= Bureaux arabes =

Section of colonial France's military

The Arab Bureaux (bureaux arabes, المكاتب العربية) was a special section of colonial France's military in Algeria that was created in 1833 and effectively authorized by a ministerial order on 1 February 1844. It was staffed by French Orientalists, ethnographers and intelligence officers who specialized in indigenous affairs in an effort to help administer the new colony.

The Arab Bureaux had a significant influence on the formulation of French policy, driven by colonial beliefs of being part of a civilizing mission where offers saw themselves as an elite bringing modernity to Muslim Algerians and their society. Being well embedded with the locals, the bureaus also served as an intelligence collection operation for the army. Described by Ramzi Rouighi as the "public face of the military pacification of the natives", the Arab Bureaux subjected Algerians to "a constant regime of both euphemised and overt violence ... which endured for a century thereafter", as James McDougall writes in A History of Algeria (2017).

Eugène Daumas was a notable officer who served in the Bureaux arabes in the 1830s.
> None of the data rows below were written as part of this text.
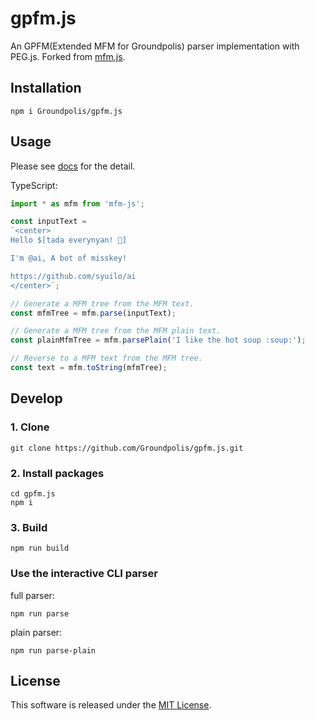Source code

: # gpfm.js
An GPFM(Extended MFM for Groundpolis) parser implementation with PEG.js. Forked from [mfm.js](https://github.com/misskey-dev/mfm.js).
<!-- [Try it out!](https://runkit.com/npm/mfm-js) -->

<!-- [![Test](https://github.com/misskey-dev/mfm.js/actions/workflows/test.yml/badge.svg)](https://github.com/misskey-dev/mfm.js/actions/workflows/test.yml) -->
<!-- [![codecov](https://codecov.io/gh/misskey-dev/mfm.js/branch/develop/graph/badge.svg?token=irAWFiHK8T)](https://codecov.io/gh/misskey-dev/mfm.js) -->

<!-- [![NPM](https://nodei.co/npm/mfm-js.png?downloads=true&downloadRank=true&stars=true)](https://www.npmjs.com/package/mfm-js) -->

## Installation
```
npm i Groundpolis/gpfm.js
```

## Usage
Please see [docs](./docs/index.md) for the detail.

TypeScript:
```ts
import * as mfm from 'mfm-js';

const inputText =
`<center>
Hello $[tada everynyan! 🎉]

I'm @ai, A bot of misskey!

https://github.com/syuilo/ai
</center>`;

// Generate a MFM tree from the MFM text.
const mfmTree = mfm.parse(inputText);

// Generate a MFM tree from the MFM plain text.
const plainMfmTree = mfm.parsePlain('I like the hot soup :soup:​');

// Reverse to a MFM text from the MFM tree.
const text = mfm.toString(mfmTree);

```

## Develop
### 1. Clone
```
git clone https://github.com/Groundpolis/gpfm.js.git
```

### 2. Install packages
```
cd gpfm.js
npm i
```

### 3. Build
```
npm run build
```

### Use the interactive CLI parser
full parser:
```
npm run parse
```

plain parser:
```
npm run parse-plain
```

## License
This software is released under the [MIT License](LICENSE).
He was promoted to the rank of general, and was made director of Algerian affairs in the Ministry of War after April 1850. His fluency in Arabic gave him great influence over France's initial administrations in Algeria.

These bureaux were dismantled after the fall of the Empire in 1870 and the triumph of the aggressive settlement policies favored by the colons and their Third Republic supporters.